I’m sure all of us have thought about it. I’m sure most of us think about it. I’m definetly sure we question ourselves about it.

As we progress and level as the days go by, we all still have that need to get stronger. That certain craving of power that possibly leveling would give. But really, I just end up thinking about it everytime no matter how much I level, and how much stronger I become…

Am I living up to the expectations of my class? Am I as strong as the next guy ahead? Or am I still as weak as I was last level?

The very thought is flawed because no matter how much you level, there’s always someone better. That may or may not apply to the Top 5 of GMS, but we never know.

I keep telling myself that I’m as strong as I am and that’s good enough, however I feel that its only a lie for me. I keep going on and on about how great I can become, and how much more better I can be and do. Yet in the end, I keep feeling I haven’t learnt a thing about being a Ranger. Hell, I’ve got Strafe, I’ve got Puppet, I’ve got Arrow Rain, I’ve got Inferno, but am I really anymore better than the Ranger above me? I’ve been told that comparing is a bad thing. It probably is, but how else do we know that we’ve improved if we don’t compare?

Taking note of how well we do on our own should be its own reward, yet that doesn’t completely satisfy my thinking. Perhaps I’m slowly drifting away from my original intentions, which would be “Be the best Ranger I can possibly become”.

I’ve lost sense of my goals and became practically engulfed in becoming some powerful Mapler. It’s not the way one should think! I lost sense of that, big time. And now, I can only blab on and on about it…

Now I ask, what makes a person hunger for such power? what caused me to have a thirst for greatness? Heck, I’m not sure anymore. It was probably a mix between the fact that I was a priest and I’ve never been able to do anything at all really. I was “The weak Priest” that couldn’t even outdamage a 7x Hermit or something. And because I was always wishing I was stronger.

I remember when I was 5x, I just had a simple ambition of just accomplishing Ranger. Now that ambition became a thirst for power.
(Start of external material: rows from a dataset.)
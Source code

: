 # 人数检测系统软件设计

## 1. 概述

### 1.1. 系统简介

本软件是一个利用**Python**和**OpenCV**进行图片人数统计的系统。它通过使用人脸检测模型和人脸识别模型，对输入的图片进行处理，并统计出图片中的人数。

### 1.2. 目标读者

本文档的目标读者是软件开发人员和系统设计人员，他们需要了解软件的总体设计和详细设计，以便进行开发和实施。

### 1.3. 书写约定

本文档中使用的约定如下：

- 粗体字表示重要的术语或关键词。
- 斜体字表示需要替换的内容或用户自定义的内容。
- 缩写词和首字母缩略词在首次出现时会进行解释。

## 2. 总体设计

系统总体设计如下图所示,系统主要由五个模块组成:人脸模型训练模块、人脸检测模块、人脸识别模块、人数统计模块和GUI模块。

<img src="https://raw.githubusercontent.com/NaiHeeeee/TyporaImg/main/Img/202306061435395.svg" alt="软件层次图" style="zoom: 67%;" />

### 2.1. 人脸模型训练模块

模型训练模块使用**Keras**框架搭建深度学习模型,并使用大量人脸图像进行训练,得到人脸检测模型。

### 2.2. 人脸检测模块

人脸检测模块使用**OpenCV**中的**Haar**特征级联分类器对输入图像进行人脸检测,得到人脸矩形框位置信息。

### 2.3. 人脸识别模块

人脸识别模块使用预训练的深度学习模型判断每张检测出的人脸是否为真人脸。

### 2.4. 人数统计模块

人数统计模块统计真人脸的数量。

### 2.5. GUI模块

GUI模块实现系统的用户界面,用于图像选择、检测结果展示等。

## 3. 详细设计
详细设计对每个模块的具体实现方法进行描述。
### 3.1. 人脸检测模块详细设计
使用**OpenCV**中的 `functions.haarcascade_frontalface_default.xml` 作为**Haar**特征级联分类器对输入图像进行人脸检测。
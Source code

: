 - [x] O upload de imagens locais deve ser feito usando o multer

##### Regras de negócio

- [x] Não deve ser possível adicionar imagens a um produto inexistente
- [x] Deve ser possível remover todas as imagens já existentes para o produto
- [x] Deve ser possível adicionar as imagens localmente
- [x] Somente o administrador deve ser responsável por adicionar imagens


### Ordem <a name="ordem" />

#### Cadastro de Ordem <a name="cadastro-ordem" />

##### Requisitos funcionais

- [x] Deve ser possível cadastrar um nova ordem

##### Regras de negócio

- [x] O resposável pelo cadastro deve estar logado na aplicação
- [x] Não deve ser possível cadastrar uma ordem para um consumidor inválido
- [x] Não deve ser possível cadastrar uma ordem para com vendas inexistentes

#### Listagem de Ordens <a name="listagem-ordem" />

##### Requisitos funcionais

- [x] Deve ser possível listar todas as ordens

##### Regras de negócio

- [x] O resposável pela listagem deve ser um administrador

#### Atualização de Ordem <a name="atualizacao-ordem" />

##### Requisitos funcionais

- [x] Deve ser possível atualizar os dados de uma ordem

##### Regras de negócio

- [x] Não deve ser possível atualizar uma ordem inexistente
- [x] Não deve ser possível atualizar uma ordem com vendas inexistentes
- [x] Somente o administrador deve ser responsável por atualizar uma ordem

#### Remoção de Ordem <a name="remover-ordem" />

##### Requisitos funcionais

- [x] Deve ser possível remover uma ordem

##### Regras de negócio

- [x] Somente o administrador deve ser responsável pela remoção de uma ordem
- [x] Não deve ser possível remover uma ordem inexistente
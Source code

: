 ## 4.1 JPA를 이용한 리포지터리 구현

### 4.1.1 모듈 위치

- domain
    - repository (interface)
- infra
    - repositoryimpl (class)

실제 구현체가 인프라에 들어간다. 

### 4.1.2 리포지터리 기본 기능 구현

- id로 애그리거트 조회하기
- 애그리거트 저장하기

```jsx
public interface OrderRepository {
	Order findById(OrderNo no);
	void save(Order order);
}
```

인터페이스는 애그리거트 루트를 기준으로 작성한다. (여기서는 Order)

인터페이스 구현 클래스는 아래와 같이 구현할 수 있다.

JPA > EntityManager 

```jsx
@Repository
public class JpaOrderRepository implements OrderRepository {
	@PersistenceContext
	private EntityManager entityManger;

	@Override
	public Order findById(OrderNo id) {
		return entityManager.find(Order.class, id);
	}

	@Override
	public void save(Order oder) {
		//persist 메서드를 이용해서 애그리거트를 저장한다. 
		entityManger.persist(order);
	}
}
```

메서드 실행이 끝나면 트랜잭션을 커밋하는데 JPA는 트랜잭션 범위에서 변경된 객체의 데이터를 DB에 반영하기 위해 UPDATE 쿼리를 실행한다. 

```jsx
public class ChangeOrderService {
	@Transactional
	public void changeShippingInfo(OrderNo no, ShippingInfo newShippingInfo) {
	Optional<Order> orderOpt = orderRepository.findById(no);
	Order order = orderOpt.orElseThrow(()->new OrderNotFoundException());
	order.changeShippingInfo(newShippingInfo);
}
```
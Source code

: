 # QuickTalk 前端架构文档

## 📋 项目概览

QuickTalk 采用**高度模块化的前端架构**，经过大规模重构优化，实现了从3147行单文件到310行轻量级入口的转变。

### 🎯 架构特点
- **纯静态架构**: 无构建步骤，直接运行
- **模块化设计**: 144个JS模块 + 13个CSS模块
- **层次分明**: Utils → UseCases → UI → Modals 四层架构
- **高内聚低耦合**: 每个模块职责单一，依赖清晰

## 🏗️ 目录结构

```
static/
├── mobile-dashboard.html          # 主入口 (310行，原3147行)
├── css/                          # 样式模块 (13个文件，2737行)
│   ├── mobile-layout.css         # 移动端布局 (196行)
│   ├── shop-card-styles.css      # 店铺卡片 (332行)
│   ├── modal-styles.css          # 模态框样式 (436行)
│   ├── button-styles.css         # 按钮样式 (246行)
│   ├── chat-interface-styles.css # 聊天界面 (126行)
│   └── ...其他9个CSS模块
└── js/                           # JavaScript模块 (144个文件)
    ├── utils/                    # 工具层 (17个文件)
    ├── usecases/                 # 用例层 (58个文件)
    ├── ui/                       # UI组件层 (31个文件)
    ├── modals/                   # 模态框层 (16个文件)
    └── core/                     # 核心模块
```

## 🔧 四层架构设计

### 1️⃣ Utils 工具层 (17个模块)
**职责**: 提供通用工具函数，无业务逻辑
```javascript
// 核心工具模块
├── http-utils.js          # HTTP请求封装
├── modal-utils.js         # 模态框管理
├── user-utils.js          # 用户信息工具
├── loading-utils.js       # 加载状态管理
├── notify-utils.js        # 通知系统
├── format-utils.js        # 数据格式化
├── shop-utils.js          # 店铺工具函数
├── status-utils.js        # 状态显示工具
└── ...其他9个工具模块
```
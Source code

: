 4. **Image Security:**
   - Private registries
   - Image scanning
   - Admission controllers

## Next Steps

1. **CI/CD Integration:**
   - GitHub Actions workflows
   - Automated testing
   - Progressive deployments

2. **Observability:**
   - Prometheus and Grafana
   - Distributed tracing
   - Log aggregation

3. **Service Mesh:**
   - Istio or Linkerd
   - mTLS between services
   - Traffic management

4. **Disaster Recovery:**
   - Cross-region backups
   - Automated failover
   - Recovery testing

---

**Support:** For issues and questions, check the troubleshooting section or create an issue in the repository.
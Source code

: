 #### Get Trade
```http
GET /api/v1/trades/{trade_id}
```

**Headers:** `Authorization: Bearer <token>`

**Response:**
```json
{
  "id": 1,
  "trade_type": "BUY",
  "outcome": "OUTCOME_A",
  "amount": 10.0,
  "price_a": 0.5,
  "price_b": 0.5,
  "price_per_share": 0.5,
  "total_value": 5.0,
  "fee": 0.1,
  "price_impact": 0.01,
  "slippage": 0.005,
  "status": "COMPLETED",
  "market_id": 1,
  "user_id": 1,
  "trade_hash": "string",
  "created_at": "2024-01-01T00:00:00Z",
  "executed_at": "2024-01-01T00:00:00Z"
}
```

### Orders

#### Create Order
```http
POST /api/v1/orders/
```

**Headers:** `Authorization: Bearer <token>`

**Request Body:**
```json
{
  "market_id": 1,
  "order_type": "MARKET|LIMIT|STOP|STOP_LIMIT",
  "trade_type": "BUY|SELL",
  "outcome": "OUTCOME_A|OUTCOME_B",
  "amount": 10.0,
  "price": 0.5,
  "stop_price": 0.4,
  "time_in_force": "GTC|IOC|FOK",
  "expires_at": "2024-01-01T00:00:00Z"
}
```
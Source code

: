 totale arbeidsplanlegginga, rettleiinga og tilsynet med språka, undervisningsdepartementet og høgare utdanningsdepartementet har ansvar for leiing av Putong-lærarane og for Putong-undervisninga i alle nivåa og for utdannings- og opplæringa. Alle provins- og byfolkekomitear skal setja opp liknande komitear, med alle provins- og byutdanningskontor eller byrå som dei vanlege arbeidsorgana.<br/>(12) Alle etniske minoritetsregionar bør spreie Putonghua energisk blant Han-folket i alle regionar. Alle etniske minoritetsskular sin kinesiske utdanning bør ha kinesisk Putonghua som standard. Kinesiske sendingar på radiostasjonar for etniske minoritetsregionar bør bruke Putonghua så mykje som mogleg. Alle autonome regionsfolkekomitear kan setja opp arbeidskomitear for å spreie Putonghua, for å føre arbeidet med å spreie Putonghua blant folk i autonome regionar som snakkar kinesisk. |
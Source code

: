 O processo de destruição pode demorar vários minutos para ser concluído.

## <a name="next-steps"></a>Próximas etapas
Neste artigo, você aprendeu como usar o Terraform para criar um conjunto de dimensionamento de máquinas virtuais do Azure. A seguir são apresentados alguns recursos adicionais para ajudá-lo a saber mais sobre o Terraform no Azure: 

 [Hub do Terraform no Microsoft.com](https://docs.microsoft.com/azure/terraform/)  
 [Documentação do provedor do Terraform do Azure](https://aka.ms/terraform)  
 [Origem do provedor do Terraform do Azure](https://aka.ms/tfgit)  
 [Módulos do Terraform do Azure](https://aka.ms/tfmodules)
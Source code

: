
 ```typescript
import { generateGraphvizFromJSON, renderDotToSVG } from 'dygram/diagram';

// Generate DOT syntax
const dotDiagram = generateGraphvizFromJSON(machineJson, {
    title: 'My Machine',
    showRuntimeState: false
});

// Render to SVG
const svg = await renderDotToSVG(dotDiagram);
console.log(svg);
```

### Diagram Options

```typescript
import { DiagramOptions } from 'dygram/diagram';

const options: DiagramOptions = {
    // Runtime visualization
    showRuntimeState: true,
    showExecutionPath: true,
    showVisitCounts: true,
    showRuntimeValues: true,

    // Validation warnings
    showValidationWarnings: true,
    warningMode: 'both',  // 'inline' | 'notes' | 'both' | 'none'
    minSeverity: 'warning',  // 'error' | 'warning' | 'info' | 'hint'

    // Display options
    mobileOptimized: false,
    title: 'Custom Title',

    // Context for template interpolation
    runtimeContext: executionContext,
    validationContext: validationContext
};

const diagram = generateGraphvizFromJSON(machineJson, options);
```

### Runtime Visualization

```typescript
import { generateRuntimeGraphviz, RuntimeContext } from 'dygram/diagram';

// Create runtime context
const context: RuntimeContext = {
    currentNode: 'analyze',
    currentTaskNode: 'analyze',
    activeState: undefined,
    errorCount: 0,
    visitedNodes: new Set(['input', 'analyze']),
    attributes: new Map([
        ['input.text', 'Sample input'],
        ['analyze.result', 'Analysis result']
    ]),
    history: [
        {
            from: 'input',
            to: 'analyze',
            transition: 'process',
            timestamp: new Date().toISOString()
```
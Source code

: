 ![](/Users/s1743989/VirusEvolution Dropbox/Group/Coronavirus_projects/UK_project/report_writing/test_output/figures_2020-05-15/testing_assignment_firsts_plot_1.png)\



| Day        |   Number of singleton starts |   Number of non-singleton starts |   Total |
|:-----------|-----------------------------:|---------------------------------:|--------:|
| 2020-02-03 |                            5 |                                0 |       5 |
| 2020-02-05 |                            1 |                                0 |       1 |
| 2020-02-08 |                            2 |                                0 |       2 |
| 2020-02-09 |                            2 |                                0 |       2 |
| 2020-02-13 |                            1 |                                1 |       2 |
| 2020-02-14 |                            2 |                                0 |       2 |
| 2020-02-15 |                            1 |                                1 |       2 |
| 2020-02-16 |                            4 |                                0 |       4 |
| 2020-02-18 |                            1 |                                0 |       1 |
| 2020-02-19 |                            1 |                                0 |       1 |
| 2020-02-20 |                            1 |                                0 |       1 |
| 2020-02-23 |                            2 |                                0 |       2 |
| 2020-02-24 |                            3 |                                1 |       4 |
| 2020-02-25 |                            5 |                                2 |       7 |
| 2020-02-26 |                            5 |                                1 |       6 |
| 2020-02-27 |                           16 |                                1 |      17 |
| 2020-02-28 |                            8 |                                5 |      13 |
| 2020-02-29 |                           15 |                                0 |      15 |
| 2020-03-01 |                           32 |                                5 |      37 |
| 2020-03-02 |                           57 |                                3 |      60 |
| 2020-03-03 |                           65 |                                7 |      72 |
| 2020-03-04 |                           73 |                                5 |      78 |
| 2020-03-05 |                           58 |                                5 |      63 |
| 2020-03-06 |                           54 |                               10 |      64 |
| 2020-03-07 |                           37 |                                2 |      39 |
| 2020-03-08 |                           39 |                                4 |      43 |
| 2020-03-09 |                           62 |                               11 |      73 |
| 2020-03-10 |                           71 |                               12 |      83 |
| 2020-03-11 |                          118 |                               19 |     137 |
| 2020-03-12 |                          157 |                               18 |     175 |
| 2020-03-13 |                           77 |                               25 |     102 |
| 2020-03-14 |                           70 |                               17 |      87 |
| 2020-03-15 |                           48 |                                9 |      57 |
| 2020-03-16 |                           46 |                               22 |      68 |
Boy I feel like an idiot.

Today it took me 4 deaths to realize that I’m not suppose to be better than the other Ranger, sure old habits will come back somehow, but my best bet is to conquor them slowly right?

For the readers, thanks for reading. This was entirely a load off my mind. xP

For everyone; Leveling simply to be better than the guy ahead or behind you isn’t right. Point is to level and be satisfied with what you’ve accomplished. By Simply being better, you only delude yourself of the truth. The truth that someone will always be better. So just be the best you can. Don’t forget that. No one is judging you, if they do, shame on them! You can only be as good as you can be.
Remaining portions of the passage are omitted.